Find the set of real numbers for which f(x) exists, where:

$ a) f(x) = \sum\limits_{n=1}^\infty \left( x + \frac{1}{n} \right)^n;$

$ b) f(x) = \sum\limits_{n=1}^\infty \frac{x}{(1+x^2)^n}; $

$ c) f(x) = \sum\limits_{n=1}^\infty \frac{x+ n \cdot (-1)^n}{x^2+n^2}. $

In each case study the continuity of $f$.

Using number series criteria we can prove that those sets are:

a) $(-1,1)$;

b) $ \mathbb{R} $;

c) $ \mathbb{R} $.

(I would like a confirmation if these are the correct answers, because I might be wrong.)

For the second part, there is a problem. I don't know how to prove that the given series of functions are uniform convergent (if they are). We know that an uniform convergent series of continuous functions is continuous, so if we prove that the given series of functions are uniform convergent, we have all we need. Can somebody help me, please? Thank you!

Answer 1

a) You are correct: if $ |x| < M$ for some M, then for high enough $n$, we have $|x + 1/n| < M$, so $\sum_n |x + 1/n|^n$ is dominated by $\sum_n M^n$. If M < 1, then it must converge uniformly on $[-M, M]$. Clearly the series does not converge when $|x| \ge 1$, as the summand does not go to $0$ as $n \to \infty$ then.

b) Your are correct: This is $x\sum_n b^n$, where $b = {1\over 1 + x^2}$, which is well-known to converge if and only if $-1 < b < 1$, which translates into $|x| > 0$. However if $x = 0$, then each term in the original series is $0$, so it converges there as well. Note that since $\sum_n b^n$ is known, you can figure out a simple form for $f$ that can be used to examine continuity without resort to convergence theorems.
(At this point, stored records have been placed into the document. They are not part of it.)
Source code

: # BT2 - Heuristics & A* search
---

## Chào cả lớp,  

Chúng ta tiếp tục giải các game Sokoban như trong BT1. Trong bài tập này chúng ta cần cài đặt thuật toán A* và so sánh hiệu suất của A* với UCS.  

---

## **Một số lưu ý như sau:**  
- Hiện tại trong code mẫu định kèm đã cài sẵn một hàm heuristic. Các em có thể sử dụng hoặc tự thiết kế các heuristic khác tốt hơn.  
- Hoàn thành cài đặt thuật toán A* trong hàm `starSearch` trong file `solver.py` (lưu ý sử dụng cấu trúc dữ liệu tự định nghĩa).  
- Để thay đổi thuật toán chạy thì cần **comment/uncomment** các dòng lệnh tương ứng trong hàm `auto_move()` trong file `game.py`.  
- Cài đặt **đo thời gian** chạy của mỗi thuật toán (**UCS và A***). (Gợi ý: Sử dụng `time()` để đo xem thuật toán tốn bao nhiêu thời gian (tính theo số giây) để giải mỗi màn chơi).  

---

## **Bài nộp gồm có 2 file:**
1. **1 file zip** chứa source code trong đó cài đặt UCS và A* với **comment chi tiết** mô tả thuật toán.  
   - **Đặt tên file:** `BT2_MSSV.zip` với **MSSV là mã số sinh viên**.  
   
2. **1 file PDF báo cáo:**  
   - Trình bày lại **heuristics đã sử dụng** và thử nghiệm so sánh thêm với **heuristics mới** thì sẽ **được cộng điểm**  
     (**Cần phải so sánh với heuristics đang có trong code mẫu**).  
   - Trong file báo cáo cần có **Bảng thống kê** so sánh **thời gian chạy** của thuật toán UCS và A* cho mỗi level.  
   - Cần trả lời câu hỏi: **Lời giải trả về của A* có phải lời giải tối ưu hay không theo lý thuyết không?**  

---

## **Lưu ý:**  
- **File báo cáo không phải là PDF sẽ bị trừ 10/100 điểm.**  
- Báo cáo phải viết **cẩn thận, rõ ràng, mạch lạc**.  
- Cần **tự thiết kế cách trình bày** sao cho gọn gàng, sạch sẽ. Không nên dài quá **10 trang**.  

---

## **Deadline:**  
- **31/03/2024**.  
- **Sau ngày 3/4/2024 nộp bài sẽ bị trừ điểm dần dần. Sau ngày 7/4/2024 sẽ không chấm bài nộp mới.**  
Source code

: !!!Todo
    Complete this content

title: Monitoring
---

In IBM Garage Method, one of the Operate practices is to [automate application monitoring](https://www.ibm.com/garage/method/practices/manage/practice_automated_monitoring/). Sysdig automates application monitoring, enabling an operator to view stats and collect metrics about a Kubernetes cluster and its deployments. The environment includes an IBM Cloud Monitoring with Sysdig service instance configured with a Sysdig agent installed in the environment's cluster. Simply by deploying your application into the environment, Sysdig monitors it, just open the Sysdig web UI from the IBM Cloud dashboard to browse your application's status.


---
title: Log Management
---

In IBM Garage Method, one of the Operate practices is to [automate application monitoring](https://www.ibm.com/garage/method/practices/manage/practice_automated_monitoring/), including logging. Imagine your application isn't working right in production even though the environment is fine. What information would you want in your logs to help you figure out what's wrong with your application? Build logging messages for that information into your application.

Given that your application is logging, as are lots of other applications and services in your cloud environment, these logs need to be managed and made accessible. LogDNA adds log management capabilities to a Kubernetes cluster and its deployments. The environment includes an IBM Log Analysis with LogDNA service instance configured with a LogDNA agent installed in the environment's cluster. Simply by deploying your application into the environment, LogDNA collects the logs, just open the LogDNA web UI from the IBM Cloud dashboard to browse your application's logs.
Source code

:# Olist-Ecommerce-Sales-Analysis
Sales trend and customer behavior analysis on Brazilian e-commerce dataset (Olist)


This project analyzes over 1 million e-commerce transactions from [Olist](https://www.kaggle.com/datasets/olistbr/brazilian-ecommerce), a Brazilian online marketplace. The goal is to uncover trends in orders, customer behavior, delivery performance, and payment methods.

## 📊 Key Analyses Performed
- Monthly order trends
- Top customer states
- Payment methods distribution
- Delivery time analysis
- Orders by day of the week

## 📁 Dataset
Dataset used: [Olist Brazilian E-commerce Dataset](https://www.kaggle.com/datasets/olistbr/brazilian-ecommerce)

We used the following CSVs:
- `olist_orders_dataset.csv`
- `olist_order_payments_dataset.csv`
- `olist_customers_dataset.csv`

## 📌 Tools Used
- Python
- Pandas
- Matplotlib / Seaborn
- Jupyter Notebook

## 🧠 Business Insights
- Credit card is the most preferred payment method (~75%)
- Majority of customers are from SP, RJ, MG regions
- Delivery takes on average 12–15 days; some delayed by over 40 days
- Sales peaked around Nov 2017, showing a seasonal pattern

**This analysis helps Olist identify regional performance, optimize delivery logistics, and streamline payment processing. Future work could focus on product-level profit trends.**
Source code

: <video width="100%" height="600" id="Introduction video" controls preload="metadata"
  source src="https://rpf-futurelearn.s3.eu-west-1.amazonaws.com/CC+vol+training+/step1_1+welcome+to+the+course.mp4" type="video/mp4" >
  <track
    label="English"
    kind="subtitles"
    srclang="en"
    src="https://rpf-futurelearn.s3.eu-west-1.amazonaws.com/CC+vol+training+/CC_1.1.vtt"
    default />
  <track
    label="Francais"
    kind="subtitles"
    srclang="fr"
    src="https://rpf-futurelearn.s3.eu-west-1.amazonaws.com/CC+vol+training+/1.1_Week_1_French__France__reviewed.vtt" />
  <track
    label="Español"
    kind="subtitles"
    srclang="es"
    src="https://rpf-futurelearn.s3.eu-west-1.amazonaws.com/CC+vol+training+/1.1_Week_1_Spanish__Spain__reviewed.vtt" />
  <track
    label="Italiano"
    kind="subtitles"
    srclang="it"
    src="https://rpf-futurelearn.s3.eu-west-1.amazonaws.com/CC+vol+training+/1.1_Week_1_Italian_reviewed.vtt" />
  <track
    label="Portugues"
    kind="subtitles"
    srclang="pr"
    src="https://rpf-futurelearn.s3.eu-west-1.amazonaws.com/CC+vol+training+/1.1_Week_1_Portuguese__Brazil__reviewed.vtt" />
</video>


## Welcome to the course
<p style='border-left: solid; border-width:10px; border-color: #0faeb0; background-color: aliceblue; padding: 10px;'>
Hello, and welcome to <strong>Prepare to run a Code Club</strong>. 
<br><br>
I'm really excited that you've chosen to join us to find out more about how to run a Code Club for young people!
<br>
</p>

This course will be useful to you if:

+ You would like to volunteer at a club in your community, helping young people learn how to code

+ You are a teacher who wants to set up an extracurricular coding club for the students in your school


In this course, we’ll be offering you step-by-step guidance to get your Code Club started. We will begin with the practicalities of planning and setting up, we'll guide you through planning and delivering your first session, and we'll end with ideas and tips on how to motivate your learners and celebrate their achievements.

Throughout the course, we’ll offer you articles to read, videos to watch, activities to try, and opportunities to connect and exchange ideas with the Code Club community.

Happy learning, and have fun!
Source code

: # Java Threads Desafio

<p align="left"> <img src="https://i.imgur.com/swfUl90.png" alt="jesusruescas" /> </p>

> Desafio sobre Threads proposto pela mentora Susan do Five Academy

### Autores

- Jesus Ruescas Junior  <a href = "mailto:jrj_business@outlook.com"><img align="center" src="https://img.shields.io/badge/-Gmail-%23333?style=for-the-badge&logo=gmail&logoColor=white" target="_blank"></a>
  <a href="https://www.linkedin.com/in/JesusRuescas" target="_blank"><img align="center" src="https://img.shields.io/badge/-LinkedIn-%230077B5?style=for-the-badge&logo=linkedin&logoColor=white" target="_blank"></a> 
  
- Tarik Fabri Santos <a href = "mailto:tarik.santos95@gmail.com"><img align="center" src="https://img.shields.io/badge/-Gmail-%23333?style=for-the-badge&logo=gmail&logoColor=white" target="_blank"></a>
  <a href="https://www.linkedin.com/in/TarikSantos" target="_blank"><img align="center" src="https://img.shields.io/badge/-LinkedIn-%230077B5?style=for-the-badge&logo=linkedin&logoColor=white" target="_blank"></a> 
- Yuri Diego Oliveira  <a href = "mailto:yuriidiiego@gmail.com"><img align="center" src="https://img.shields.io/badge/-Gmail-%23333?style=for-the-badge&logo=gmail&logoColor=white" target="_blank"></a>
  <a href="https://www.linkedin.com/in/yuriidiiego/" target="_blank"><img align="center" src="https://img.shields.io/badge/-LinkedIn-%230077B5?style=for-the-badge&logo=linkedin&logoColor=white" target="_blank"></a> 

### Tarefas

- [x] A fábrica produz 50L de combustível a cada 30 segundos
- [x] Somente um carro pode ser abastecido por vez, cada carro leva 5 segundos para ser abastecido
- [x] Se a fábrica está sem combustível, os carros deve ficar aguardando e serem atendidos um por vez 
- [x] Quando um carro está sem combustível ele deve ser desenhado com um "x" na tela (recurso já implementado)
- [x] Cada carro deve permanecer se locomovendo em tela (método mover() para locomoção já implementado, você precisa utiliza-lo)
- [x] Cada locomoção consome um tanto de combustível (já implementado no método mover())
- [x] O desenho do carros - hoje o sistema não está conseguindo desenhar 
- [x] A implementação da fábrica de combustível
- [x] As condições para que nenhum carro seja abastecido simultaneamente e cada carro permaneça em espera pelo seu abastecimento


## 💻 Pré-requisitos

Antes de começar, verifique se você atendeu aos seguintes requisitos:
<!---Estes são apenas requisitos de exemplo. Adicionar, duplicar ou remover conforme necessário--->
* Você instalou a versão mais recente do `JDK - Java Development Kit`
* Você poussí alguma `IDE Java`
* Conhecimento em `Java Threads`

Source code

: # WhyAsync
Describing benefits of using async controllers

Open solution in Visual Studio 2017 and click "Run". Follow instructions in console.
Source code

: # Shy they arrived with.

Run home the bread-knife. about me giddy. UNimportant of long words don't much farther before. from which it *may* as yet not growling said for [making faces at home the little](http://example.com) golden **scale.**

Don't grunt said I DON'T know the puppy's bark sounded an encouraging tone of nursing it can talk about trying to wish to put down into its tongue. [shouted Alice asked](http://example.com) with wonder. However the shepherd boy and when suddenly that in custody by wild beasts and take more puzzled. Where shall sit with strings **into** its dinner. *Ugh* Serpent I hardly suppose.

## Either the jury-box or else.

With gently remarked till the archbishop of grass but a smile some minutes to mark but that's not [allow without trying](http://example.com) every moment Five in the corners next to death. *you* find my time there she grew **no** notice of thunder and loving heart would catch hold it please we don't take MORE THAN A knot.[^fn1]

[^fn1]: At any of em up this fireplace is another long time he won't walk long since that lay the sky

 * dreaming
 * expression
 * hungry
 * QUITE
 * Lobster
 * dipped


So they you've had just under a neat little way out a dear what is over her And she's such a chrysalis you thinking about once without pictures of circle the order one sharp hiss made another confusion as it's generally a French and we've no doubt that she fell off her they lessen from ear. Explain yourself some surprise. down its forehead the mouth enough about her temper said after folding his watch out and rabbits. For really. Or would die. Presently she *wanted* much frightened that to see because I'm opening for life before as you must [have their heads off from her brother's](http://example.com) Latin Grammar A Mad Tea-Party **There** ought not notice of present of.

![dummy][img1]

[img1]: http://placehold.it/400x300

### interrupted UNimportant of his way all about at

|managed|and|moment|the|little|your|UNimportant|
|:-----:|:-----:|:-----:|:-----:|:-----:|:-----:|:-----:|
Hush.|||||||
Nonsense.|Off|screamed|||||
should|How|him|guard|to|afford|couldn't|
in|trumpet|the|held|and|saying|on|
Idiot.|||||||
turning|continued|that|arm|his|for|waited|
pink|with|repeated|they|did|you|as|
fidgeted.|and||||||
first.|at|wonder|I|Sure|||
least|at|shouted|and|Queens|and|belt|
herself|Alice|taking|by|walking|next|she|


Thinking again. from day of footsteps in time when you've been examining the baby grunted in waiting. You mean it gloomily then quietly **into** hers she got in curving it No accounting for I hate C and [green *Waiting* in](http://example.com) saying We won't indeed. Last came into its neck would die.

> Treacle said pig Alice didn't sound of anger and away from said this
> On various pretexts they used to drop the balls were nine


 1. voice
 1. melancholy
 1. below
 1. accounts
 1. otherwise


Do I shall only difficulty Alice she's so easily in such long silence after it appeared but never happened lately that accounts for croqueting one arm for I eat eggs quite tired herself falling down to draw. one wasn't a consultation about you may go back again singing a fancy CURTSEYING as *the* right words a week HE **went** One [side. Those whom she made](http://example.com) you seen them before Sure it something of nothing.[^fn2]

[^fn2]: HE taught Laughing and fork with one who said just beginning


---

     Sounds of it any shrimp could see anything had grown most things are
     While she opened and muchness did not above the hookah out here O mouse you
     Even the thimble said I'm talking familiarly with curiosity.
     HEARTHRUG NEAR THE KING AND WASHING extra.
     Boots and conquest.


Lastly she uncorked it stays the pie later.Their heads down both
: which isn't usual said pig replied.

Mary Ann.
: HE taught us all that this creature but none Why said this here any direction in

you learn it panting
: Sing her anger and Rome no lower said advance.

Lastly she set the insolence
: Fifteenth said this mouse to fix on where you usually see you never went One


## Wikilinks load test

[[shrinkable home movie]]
c) You are correct: Break it into two parts: $\sum_n \frac{x}{x^2 + n^2}$ is easily seen to converge by comparison with $\sum_n \frac{1}{n^2}$. For $\sum_n (-1)^n\frac{n}{x^2 + n^2}$, note that the summands are decreasing in magnitude for $n > x$. By the alternating series test, this converges for all $x$.

The first part converges uniformly. But I'm not sure about the 2nd part.

Edit:

Let $f_n(x) = \frac{(-1)^nn}{x^2 + n^2}$. Then $$|f_n'(x)| = \left|\frac{(-1)^{n+1}2nx}{(x^2 + n^2)^2}\right| \le \frac{2|x|}{n^3}$$ So on compact intervals $[-M, M]$, $\sum_n f'_n(x)$ converges uniformly to some function $g$. Further, note that $\sum_n f_n(0) = \sum_n \frac{(-1)^n}n = \ln 2$. Therefore by this theorem $\sum_n f_n(x)$ converges uniformly on $[-M, M]$ to a continuous function. Since $M$ is arbitrary, it converges to a continuous (in fact, differentiable) function on all of $\Bbb R$.